The first job I found was a programming job at a churn and burn consultancy. A
couple of months in I was asked to learn Perl. I took that skill to be better
job. There I encountered a good programmer who got me started on reading (and
incorporating) classics like _Code Complete_.

Everything else flowed from that.

------
silentbicycle
When I was 5 or 6, my parents got me a Commodore 64. It had some games,
including some written in BASIC. I was always curious how things worked, and I
wanted to make games, too. The library had a couple books about BASIC, and I
learned enough to write text-adventure-ish games. Understanding the concept of
variables at an early age gave me a big head start on algebra, too.
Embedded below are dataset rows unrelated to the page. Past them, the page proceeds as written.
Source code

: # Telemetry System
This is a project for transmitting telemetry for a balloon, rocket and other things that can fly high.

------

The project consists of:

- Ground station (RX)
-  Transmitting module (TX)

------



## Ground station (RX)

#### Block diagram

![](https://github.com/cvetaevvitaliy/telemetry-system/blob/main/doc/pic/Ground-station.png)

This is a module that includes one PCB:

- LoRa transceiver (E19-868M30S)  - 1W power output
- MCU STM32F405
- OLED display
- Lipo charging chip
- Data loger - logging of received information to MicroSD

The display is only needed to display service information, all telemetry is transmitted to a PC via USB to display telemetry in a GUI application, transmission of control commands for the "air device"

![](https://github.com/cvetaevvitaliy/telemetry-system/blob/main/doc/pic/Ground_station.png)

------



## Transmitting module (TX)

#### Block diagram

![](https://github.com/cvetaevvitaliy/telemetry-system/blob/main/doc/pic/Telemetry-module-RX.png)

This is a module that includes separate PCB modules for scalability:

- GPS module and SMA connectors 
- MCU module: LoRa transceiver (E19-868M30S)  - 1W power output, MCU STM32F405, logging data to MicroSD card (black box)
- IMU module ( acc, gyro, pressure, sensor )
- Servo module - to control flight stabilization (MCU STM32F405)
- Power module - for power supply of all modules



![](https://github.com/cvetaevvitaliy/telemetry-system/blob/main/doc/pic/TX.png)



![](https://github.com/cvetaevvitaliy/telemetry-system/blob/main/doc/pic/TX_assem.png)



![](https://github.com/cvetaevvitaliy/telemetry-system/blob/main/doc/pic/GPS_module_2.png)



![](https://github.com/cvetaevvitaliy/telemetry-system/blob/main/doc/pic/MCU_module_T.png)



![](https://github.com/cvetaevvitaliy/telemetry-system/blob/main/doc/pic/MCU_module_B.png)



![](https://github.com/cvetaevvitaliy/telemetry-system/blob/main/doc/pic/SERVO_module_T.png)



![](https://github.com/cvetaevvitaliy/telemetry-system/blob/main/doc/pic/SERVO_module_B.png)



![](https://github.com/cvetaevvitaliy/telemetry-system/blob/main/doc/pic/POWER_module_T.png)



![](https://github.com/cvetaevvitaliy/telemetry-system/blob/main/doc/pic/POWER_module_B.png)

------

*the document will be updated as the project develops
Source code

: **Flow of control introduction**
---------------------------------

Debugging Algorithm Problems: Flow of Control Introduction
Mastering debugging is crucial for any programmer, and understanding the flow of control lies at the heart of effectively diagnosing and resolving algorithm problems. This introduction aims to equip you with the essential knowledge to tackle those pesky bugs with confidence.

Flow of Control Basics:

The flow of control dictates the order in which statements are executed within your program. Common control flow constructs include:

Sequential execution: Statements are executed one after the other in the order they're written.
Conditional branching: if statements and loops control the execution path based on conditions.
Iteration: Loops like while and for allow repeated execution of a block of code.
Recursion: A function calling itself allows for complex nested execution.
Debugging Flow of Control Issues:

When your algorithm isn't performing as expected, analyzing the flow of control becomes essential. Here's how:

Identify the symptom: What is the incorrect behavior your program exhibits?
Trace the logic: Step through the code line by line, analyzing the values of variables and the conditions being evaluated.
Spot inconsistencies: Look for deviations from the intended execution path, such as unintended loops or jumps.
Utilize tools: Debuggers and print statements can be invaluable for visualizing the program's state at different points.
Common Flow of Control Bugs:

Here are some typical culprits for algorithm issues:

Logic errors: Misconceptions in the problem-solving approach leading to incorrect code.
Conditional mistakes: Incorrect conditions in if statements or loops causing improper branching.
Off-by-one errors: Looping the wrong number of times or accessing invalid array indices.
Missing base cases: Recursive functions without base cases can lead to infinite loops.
In my early teens (early 90s), I saved and got a C++ compiler, Borland Turbo
C++. Digging into real memory with a debugger was _so cool_. I wish I'd had a
Forth to play with, at that age! Later, I dug into Linux, and all the stuff
that came with them. For free! (I'd suggest Python as a first language,
nowadays.)

A couple things I wish I'd learned earlier:

1) Learning how to work on codebases with other people takes different skills
than solitary stuff. Since I started by working alone as a little kid, I
didn't really learn consistent variable naming conventions, how to define
interfaces between components, etc. until I was in my late teens and digging
into open-source stuff. You may not _ever_ learn these things doing projects
that are only a couple pages long. (_The Practice of Programming_ by Kernighan
and Pike is a short, lucid book that covers this well, IMHO.)

2) Complexity kills projects. Most things don't _need_ to be large systems,
and if you structure a system as a group of communicating components, you can
get a prototype (rough draft) of the whole system, see design mistakes early,
and then cleanly replace the parts that need it. (I don't think conventional
OO works that well for this - as Joe Armstrong observed, everything carries
along too much context.) Start simple and don't worry about efficiency until
you have to. Brainstorm on paper, if that helps.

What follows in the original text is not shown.